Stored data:
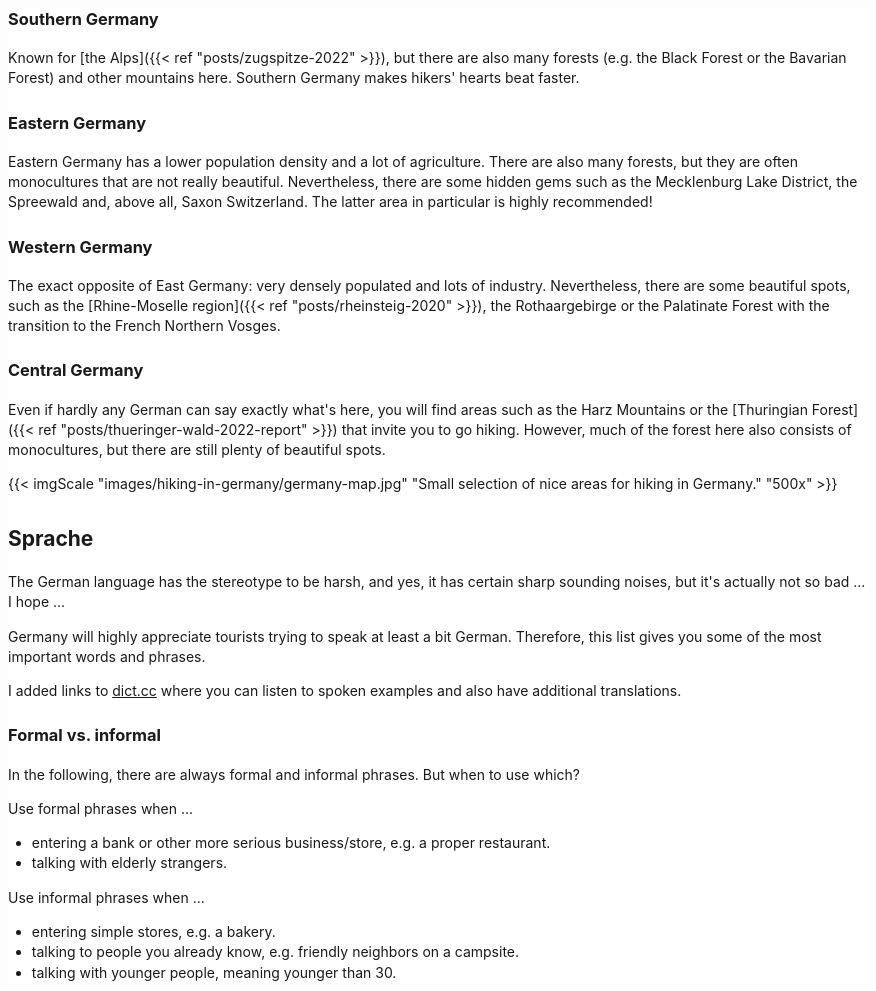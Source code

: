 ### Southern Germany

Known for [the Alps]({{< ref "posts/zugspitze-2022" >}}), but there are also many forests (e.g. the Black Forest or the Bavarian Forest) and other mountains here.
Southern Germany makes hikers' hearts beat faster.

### Eastern Germany

Eastern Germany has a lower population density and a lot of agriculture.
There are also many forests, but they are often monocultures that are not really beautiful.
Nevertheless, there are some hidden gems such as the Mecklenburg Lake District, the Spreewald and, above all, Saxon Switzerland.
The latter area in particular is highly recommended!

### Western Germany

The exact opposite of East Germany: very densely populated and lots of industry.
Nevertheless, there are some beautiful spots, such as the [Rhine-Moselle region]({{< ref "posts/rheinsteig-2020" >}}), the Rothaargebirge or the Palatinate Forest with the transition to the French Northern Vosges.

### Central Germany

Even if hardly any German can say exactly what's here, you will find areas such as the Harz Mountains or the [Thuringian Forest]({{< ref "posts/thueringer-wald-2022-report" >}}) that invite you to go hiking.
However, much of the forest here also consists of monocultures, but there are still plenty of beautiful spots.

{{< imgScale "images/hiking-in-germany/germany-map.jpg" "Small selection of nice areas for hiking in Germany." "500x" >}}

## Sprache

The German language has the stereotype to be harsh, and yes, it has certain sharp sounding noises, but it's actually not so bad ... I hope ...

Germany will highly appreciate tourists trying to speak at least a bit German.
Therefore, this list gives you some of the most important words and phrases.

I added links to [dict.cc](https://dict.cc) where you can listen to spoken examples and also have additional translations.

### Formal vs. informal

In the following, there are always formal and informal phrases.
But when to use which?

Use formal phrases when ...
* entering a bank or other more serious business/store, e.g. a proper restaurant.
* talking with elderly strangers.

Use informal phrases when ...
* entering simple stores, e.g. a bakery.
* talking to people you already know, e.g. friendly neighbors on a campsite.
* talking with younger people, meaning younger than 30.
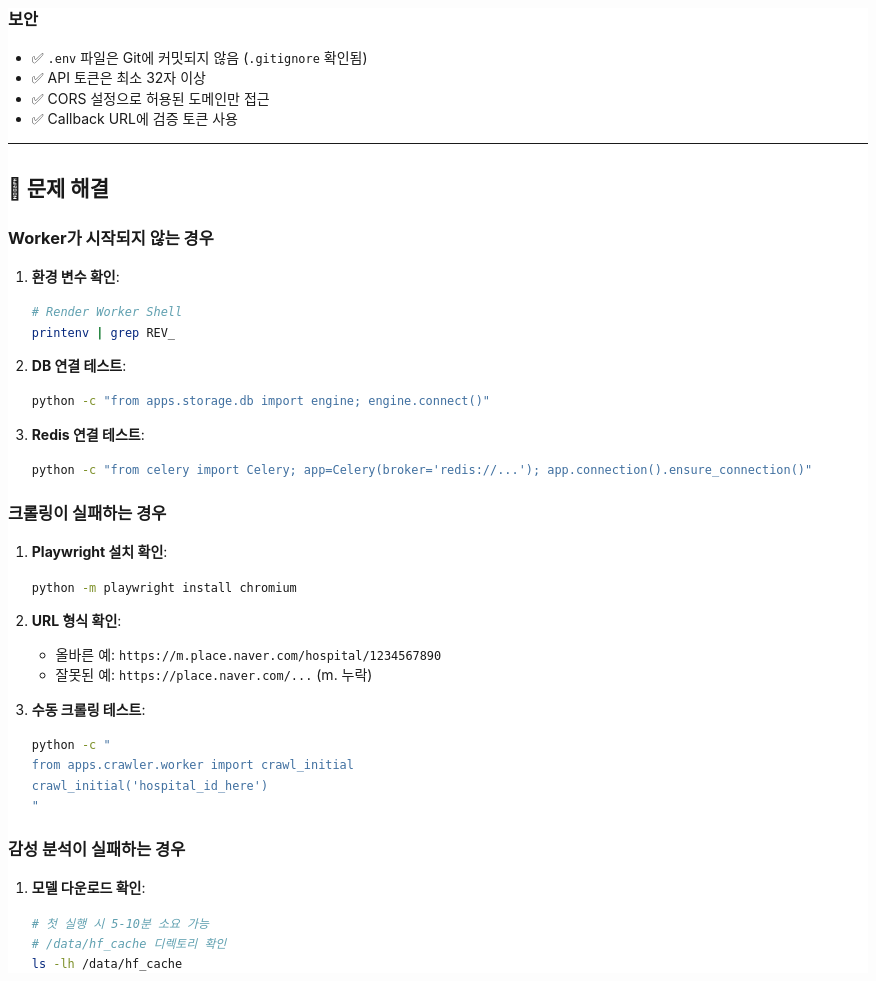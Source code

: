 ### 보안

- ✅ `.env` 파일은 Git에 커밋되지 않음 (`.gitignore` 확인됨)
- ✅ API 토큰은 최소 32자 이상
- ✅ CORS 설정으로 허용된 도메인만 접근
- ✅ Callback URL에 검증 토큰 사용

---

## 🐛 문제 해결

### Worker가 시작되지 않는 경우

1. **환경 변수 확인**:
   ```bash
   # Render Worker Shell
   printenv | grep REV_
   ```

2. **DB 연결 테스트**:
   ```bash
   python -c "from apps.storage.db import engine; engine.connect()"
   ```

3. **Redis 연결 테스트**:
   ```bash
   python -c "from celery import Celery; app=Celery(broker='redis://...'); app.connection().ensure_connection()"
   ```

### 크롤링이 실패하는 경우

1. **Playwright 설치 확인**:
   ```bash
   python -m playwright install chromium
   ```

2. **URL 형식 확인**:
   - 올바른 예: `https://m.place.naver.com/hospital/1234567890`
   - 잘못된 예: `https://place.naver.com/...` (m. 누락)

3. **수동 크롤링 테스트**:
   ```bash
   python -c "
   from apps.crawler.worker import crawl_initial
   crawl_initial('hospital_id_here')
   "
   ```

### 감성 분석이 실패하는 경우

1. **모델 다운로드 확인**:
   ```bash
   # 첫 실행 시 5-10분 소요 가능
   # /data/hf_cache 디렉토리 확인
   ls -lh /data/hf_cache
   ```
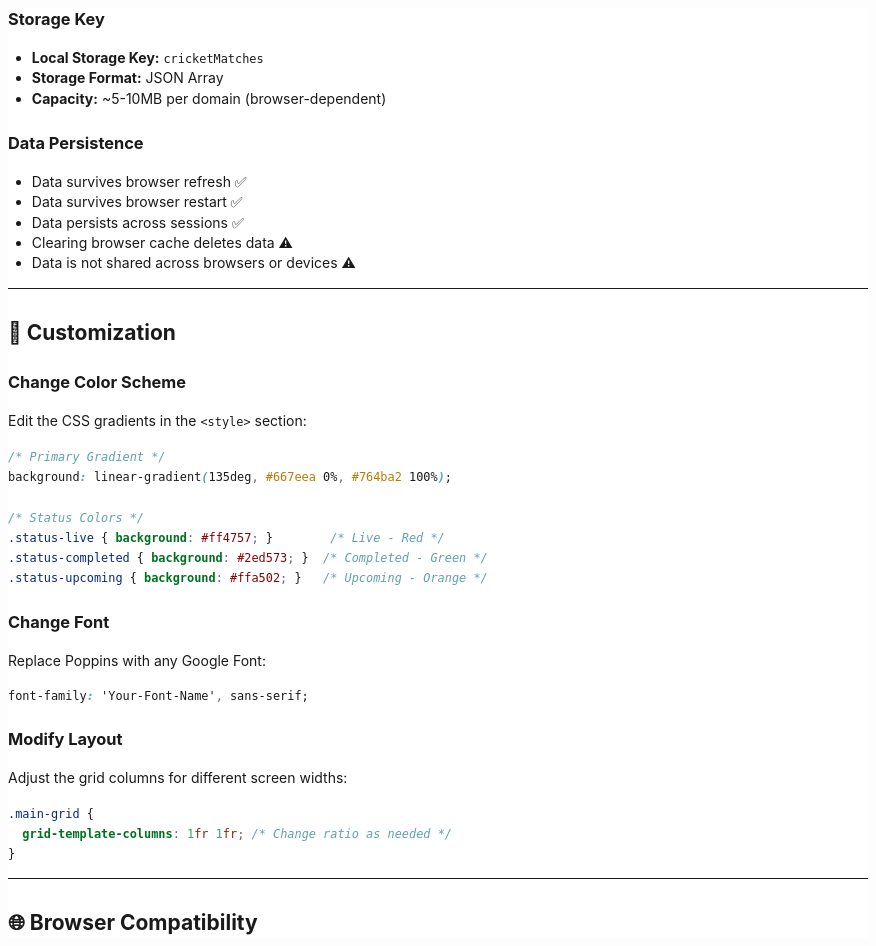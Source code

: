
 ```json
```

### Storage Key
- **Local Storage Key:** `cricketMatches`
- **Storage Format:** JSON Array
- **Capacity:** ~5-10MB per domain (browser-dependent)

### Data Persistence

- Data survives browser refresh ✅
- Data survives browser restart ✅
- Data persists across sessions ✅
- Clearing browser cache deletes data ⚠️
- Data is not shared across browsers or devices ⚠️

---

## 🎨 Customization

### Change Color Scheme

Edit the CSS gradients in the `<style>` section:

```css
/* Primary Gradient */
background: linear-gradient(135deg, #667eea 0%, #764ba2 100%);

/* Status Colors */
.status-live { background: #ff4757; }        /* Live - Red */
.status-completed { background: #2ed573; }  /* Completed - Green */
.status-upcoming { background: #ffa502; }   /* Upcoming - Orange */
```

### Change Font

Replace Poppins with any Google Font:

```css
font-family: 'Your-Font-Name', sans-serif;
```

### Modify Layout

Adjust the grid columns for different screen widths:

```css
.main-grid {
  grid-template-columns: 1fr 1fr; /* Change ratio as needed */
}
```

---

## 🌐 Browser Compatibility

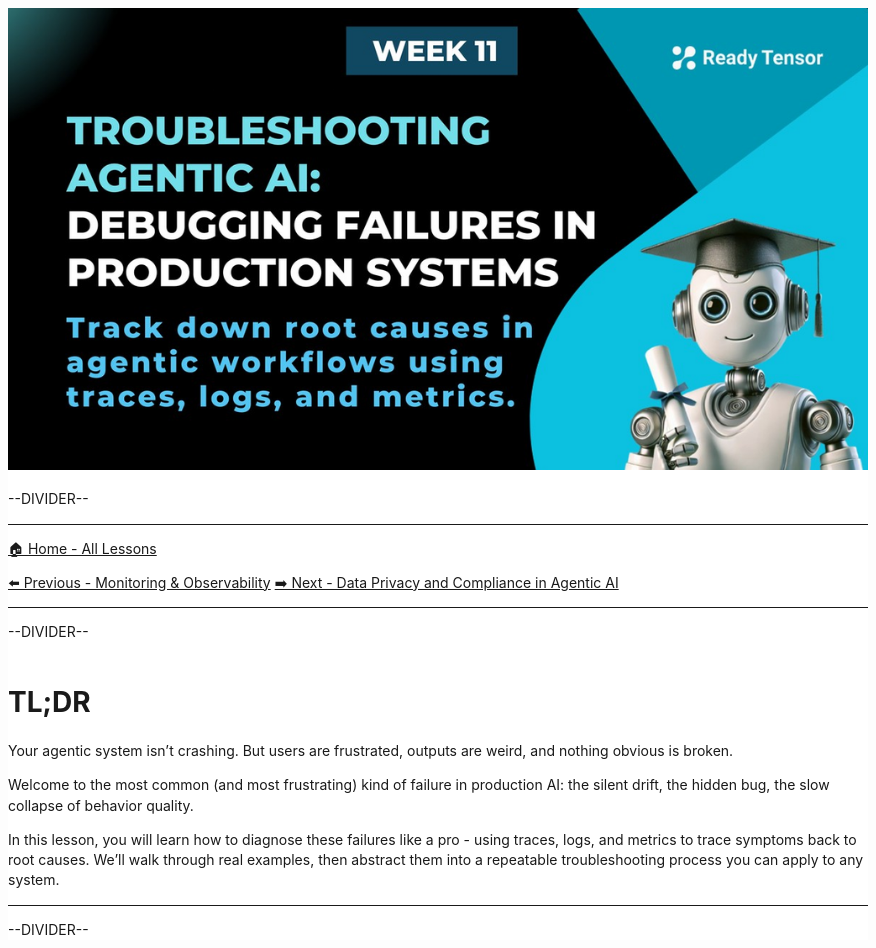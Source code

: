 ![AAIDC-wk11-l1d-troubleshooting-failures-in-agentic-ai.jpeg](AAIDC-wk11-l1d-troubleshooting-failures-in-agentic-ai.jpeg)

--DIVIDER--

---

[🏠 Home - All Lessons](https://app.readytensor.ai/hubs/ready_tensor_certifications)

[⬅️ Previous - Monitoring & Observability](https://app.readytensor.ai/publications/z0GUbKAFMf9l)
[➡️ Next - Data Privacy and Compliance in Agentic AI](https://app.readytensor.ai/publications/hQirE9Zfqpje)

---

--DIVIDER--

# TL;DR

Your agentic system isn’t crashing. But users are frustrated, outputs are weird, and nothing obvious is broken.

Welcome to the most common (and most frustrating) kind of failure in production AI: the silent drift, the hidden bug, the slow collapse of behavior quality.

In this lesson, you will learn how to diagnose these failures like a pro - using traces, logs, and metrics to trace symptoms back to root causes. We’ll walk through real examples, then abstract them into a repeatable troubleshooting process you can apply to any system.

---

--DIVIDER--
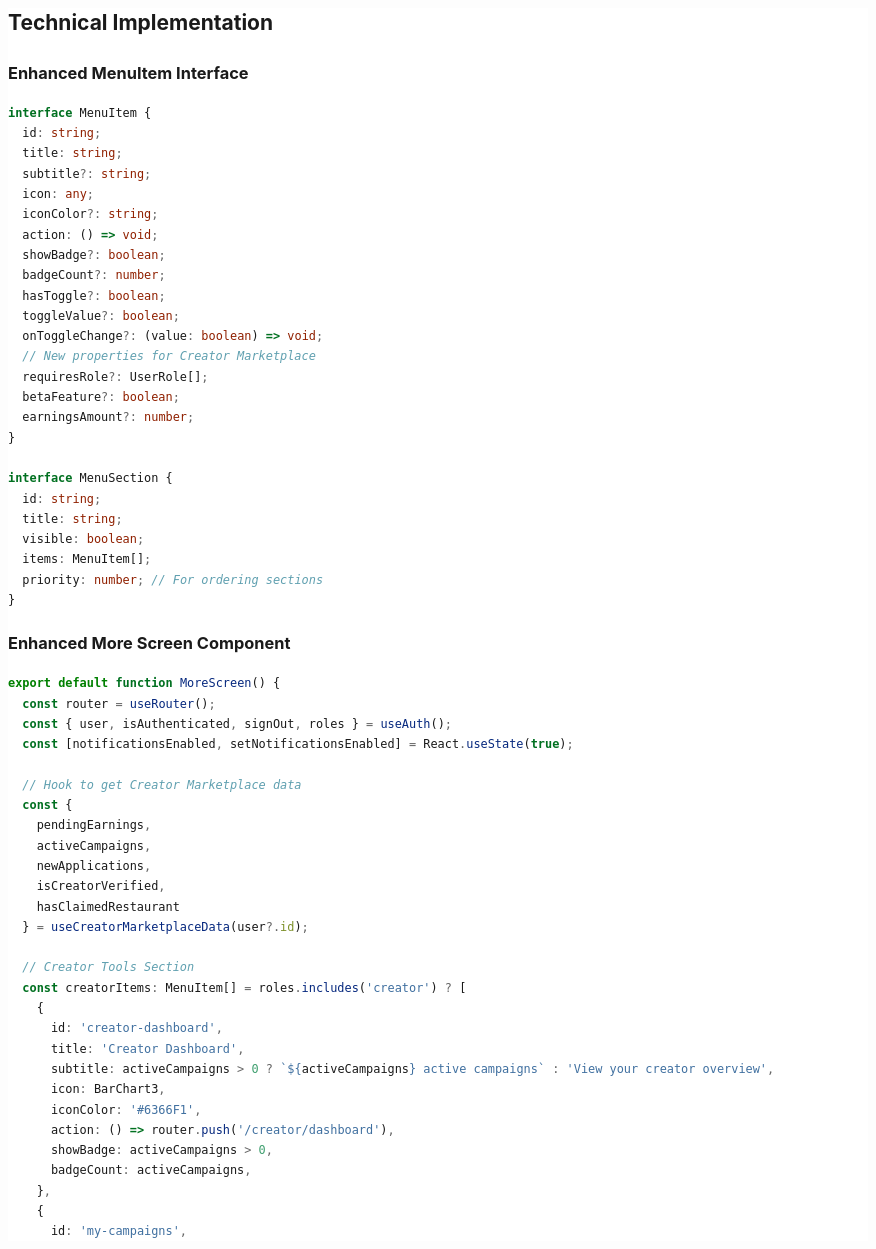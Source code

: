 
## Technical Implementation

### Enhanced MenuItem Interface
```typescript
interface MenuItem {
  id: string;
  title: string;
  subtitle?: string;
  icon: any;
  iconColor?: string;
  action: () => void;
  showBadge?: boolean;
  badgeCount?: number;
  hasToggle?: boolean;
  toggleValue?: boolean;
  onToggleChange?: (value: boolean) => void;
  // New properties for Creator Marketplace
  requiresRole?: UserRole[];
  betaFeature?: boolean;
  earningsAmount?: number;
}

interface MenuSection {
  id: string;
  title: string;
  visible: boolean;
  items: MenuItem[];
  priority: number; // For ordering sections
}
```

### Enhanced More Screen Component
```typescript
export default function MoreScreen() {
  const router = useRouter();
  const { user, isAuthenticated, signOut, roles } = useAuth();
  const [notificationsEnabled, setNotificationsEnabled] = React.useState(true);
  
  // Hook to get Creator Marketplace data
  const {
    pendingEarnings,
    activeCampaigns,
    newApplications,
    isCreatorVerified,
    hasClaimedRestaurant
  } = useCreatorMarketplaceData(user?.id);

  // Creator Tools Section
  const creatorItems: MenuItem[] = roles.includes('creator') ? [
    {
      id: 'creator-dashboard',
      title: 'Creator Dashboard',
      subtitle: activeCampaigns > 0 ? `${activeCampaigns} active campaigns` : 'View your creator overview',
      icon: BarChart3,
      iconColor: '#6366F1',
      action: () => router.push('/creator/dashboard'),
      showBadge: activeCampaigns > 0,
      badgeCount: activeCampaigns,
    },
    {
      id: 'my-campaigns',
```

# Your instructions:
Leave out the pictures and restate, word for word, the lines from the top of the data through the line containing "### Eastern Germany", both included.

# Task result:
Source code

: ### Southern Germany

Known for [the Alps]({{< ref "posts/zugspitze-2022" >}}), but there are also many forests (e.g. the Black Forest or the Bavarian Forest) and other mountains here.
Southern Germany makes hikers' hearts beat faster.

### Eastern Germany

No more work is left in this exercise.